Position: Ph.D. Candidate

Current Institution: George Washington University


Convergence rate of stochastic k-means

Clustering, the science (or art) of grouping data automatically, is crucial to many applications, ranging from grouping genes with similar expressions to segmenting forest cover types obtained by satellite images. Modern clustering algorithms face challenges from large-scale datasets. For this purpose, stochastic k-means, a scalable version of the k-means algorithm, was proposed (Bottou-Bengio 98, Sculley 10) and has become increasingly popular for general-purpose large-scale clustering. On the other hand, most of its properties, such as convergence speed and solution quality, lacked formal guarantees, limiting its reliability to practitioners.

I will present our recent results addressing this gap between theory and practice. By exploiting the connection between stochastic k-means and stochastic gradient descent and using recent insights on non-convex stochastic optimization, we show, for the first time, that starting with any initial choice of k centers, the algorithm converges to a local optimum at a linear rate, in expectation. In addition, we show that if the dataset has an underlying “clusterable” structure, then initializing stochastic k-means with a simple and scalable seeding algorithm guarantees expected convergence to an optimal k-means solution at linear rate, with high probability.

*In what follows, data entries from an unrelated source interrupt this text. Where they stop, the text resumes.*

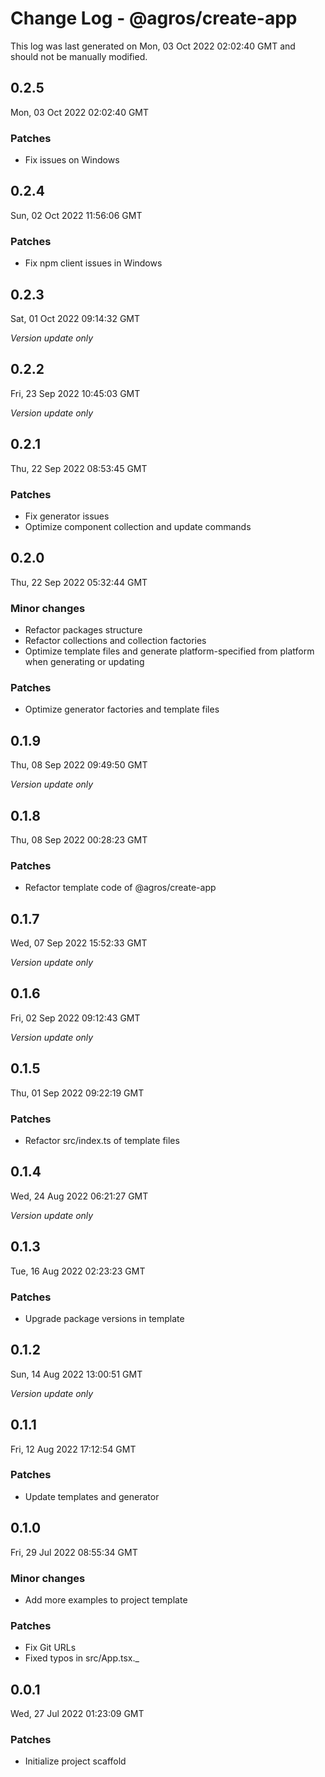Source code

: # Change Log - @agros/create-app

This log was last generated on Mon, 03 Oct 2022 02:02:40 GMT and should not be manually modified.

## 0.2.5
Mon, 03 Oct 2022 02:02:40 GMT

### Patches

- Fix issues on Windows

## 0.2.4
Sun, 02 Oct 2022 11:56:06 GMT

### Patches

- Fix npm client issues in Windows

## 0.2.3
Sat, 01 Oct 2022 09:14:32 GMT

_Version update only_

## 0.2.2
Fri, 23 Sep 2022 10:45:03 GMT

_Version update only_

## 0.2.1
Thu, 22 Sep 2022 08:53:45 GMT

### Patches

- Fix generator issues
- Optimize component collection and update commands

## 0.2.0
Thu, 22 Sep 2022 05:32:44 GMT

### Minor changes

- Refactor packages structure
- Refactor collections and collection factories
- Optimize template files and generate platform-specified from platform when generating or updating

### Patches

- Optimize generator factories and template files

## 0.1.9
Thu, 08 Sep 2022 09:49:50 GMT

_Version update only_

## 0.1.8
Thu, 08 Sep 2022 00:28:23 GMT

### Patches

- Refactor template code of @agros/create-app

## 0.1.7
Wed, 07 Sep 2022 15:52:33 GMT

_Version update only_

## 0.1.6
Fri, 02 Sep 2022 09:12:43 GMT

_Version update only_

## 0.1.5
Thu, 01 Sep 2022 09:22:19 GMT

### Patches

- Refactor src/index.ts of template files

## 0.1.4
Wed, 24 Aug 2022 06:21:27 GMT

_Version update only_

## 0.1.3
Tue, 16 Aug 2022 02:23:23 GMT

### Patches

- Upgrade package versions in template

## 0.1.2
Sun, 14 Aug 2022 13:00:51 GMT

_Version update only_

## 0.1.1
Fri, 12 Aug 2022 17:12:54 GMT

### Patches

- Update templates and generator

## 0.1.0
Fri, 29 Jul 2022 08:55:34 GMT

### Minor changes

- Add more examples to project template

### Patches

- Fix Git URLs
- Fixed typos in src/App.tsx._

## 0.0.1
Wed, 27 Jul 2022 01:23:09 GMT

### Patches

- Initialize project scaffold

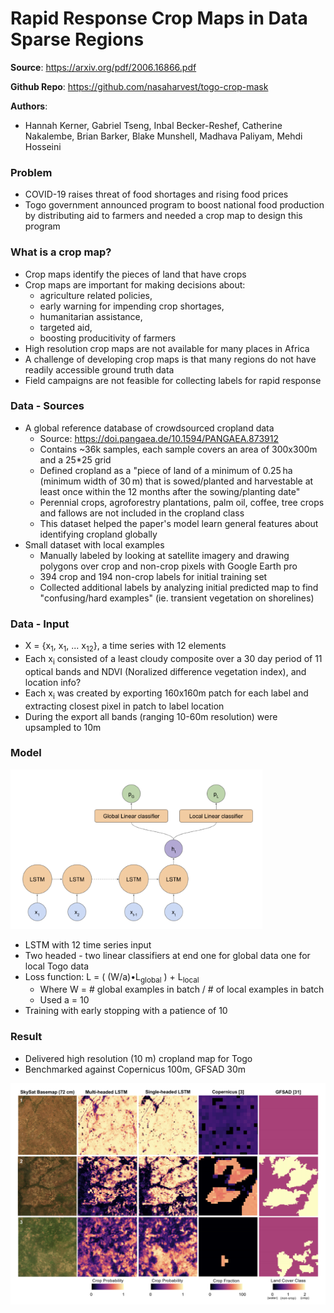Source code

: # Rapid Response Crop Maps in Data Sparse Regions

**Source**: https://arxiv.org/pdf/2006.16866.pdf

**Github Repo**: https://github.com/nasaharvest/togo-crop-mask

**Authors**:
- Hannah Kerner, Gabriel Tseng, Inbal Becker-Reshef, Catherine Nakalembe, Brian Barker, Blake Munshell, Madhava Paliyam, Mehdi Hosseini


### Problem
- COVID-19 raises threat of food shortages and rising food prices
- Togo government announced program to boost national food production by distributing aid to farmers and needed a crop map to design this program

### What is a crop map?
- Crop maps identify the pieces of land that have crops
- Crop maps are important for making decisions about:
    - agriculture related policies,
    - early warning for impending crop shortages, 
    - humanitarian assistance,
    - targeted aid, 
    - boosting producitivity of farmers
- High resolution crop maps are not available for many places in Africa
- A challenge of developing crop maps is that many regions do not have readily accessible ground truth data
- Field campaigns are not feasible for collecting labels for rapid response

### Data - Sources
- A global reference database of crowdsourced cropland data 
    - Source: https://doi.pangaea.de/10.1594/PANGAEA.873912
    - Contains ~36k samples, each sample covers an area of 300x300m and a 25*25 grid
    - Defined cropland as a "piece of land of a minimum of 0.25 ha (minimum width of 30 m) that is sowed/planted and harvestable at least once within the 12 months after the sowing/planting date"
    - Perennial crops, agroforestry plantations, palm oil, coffee, tree crops and fallows are not included in the cropland class
    - This dataset helped the paper's model learn general features about identifying cropland globally
- Small dataset with local examples
    - Manually labeled by looking at satellite imagery and drawing polygons over crop and non-crop pixels with Google Earth pro
    - 394 crop and 194 non-crop labels for initial training set
    - Collected additional labels by analyzing initial predicted map to find "confusing/hard examples" (ie. transient vegetation on shorelines)

### Data - Input
- X = {x<sub>1</sub>, x<sub>1</sub>, ... x<sub>12</sub>}, a time series with 12 elements
- Each x<sub>i</sub> consisted of a least cloudy composite over a 30 day period of 11 optical bands and NDVI (Noralized difference vegetation index), and location info?
- Each x<sub>i</sub> was created by exporting 160x160m patch for each label and extracting closest pixel in patch to label location 
- During the export all bands (ranging 10-60m resolution) were upsampled to 10m


### Model 
<img src='assets/LSTM-model.png' width=80%/>

- LSTM with 12 time series input 
- Two headed - two linear classifiers at end one for global data one for local Togo data 
- Loss function: L = ( (W/a)•L<sub>global</sub> ) + L<sub>local</sub>
    - Where W = # global examples in batch / # of local examples in batch
    - Used a = 10
- Training with early stopping with a patience of 10

### Result
- Delivered high resolution (10 m) cropland map for Togo
- Benchmarked against Copernicus 100m, GFSAD 30m

<img src='assets/Benchmarked-results.png' />
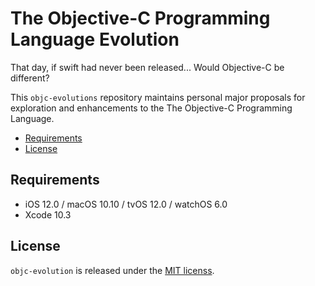 # The Objective-C Programming Language Evolution

That day, if swift had never been released... Would Objective-C be different?

This `objc-evolutions` repository maintains personal major proposals for exploration and enhancements to the The Objective-C Programming Language.

- [Requirements](#requirements)
- [License](#license)

## Requirements

- iOS 12.0 / macOS 10.10 / tvOS 12.0 / watchOS 6.0
- Xcode 10.3

## License

`objc-evolution` is released under the [MIT licenss](./LICENSE).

Cheng is a PhD candidate at George Washington University, working on machine learning with Professor Claire Monteleoni. Her recent research directions include rigorously justifying the empirical success of popular clustering heuristics, such as k-means and linkage-based algorithms, developing scalable clustering algorithms via sampling, and the analysis of non-convex problems emerging from unsupervised learning. On the applied side, she has used machine learning algorithm to detect patterns of climate extremes from raw climate data. Cheng received her B.S. in Mathematics also from George Washington University in May 2012. In the preceding fall, she returned from studying abroad and serendipitously took Claire’s class in machine learning, which turned out to be a perfectly interdisciplinary field that accommodates her diverse interests, and now she is entering her 5th year exploring it. She was the recipient of the 2013 Louis P. Wagman Endowment Fellowship and the 2015-2016 Engineer Alumni Association scholarship from the GWU School of Engineering and Applied Science.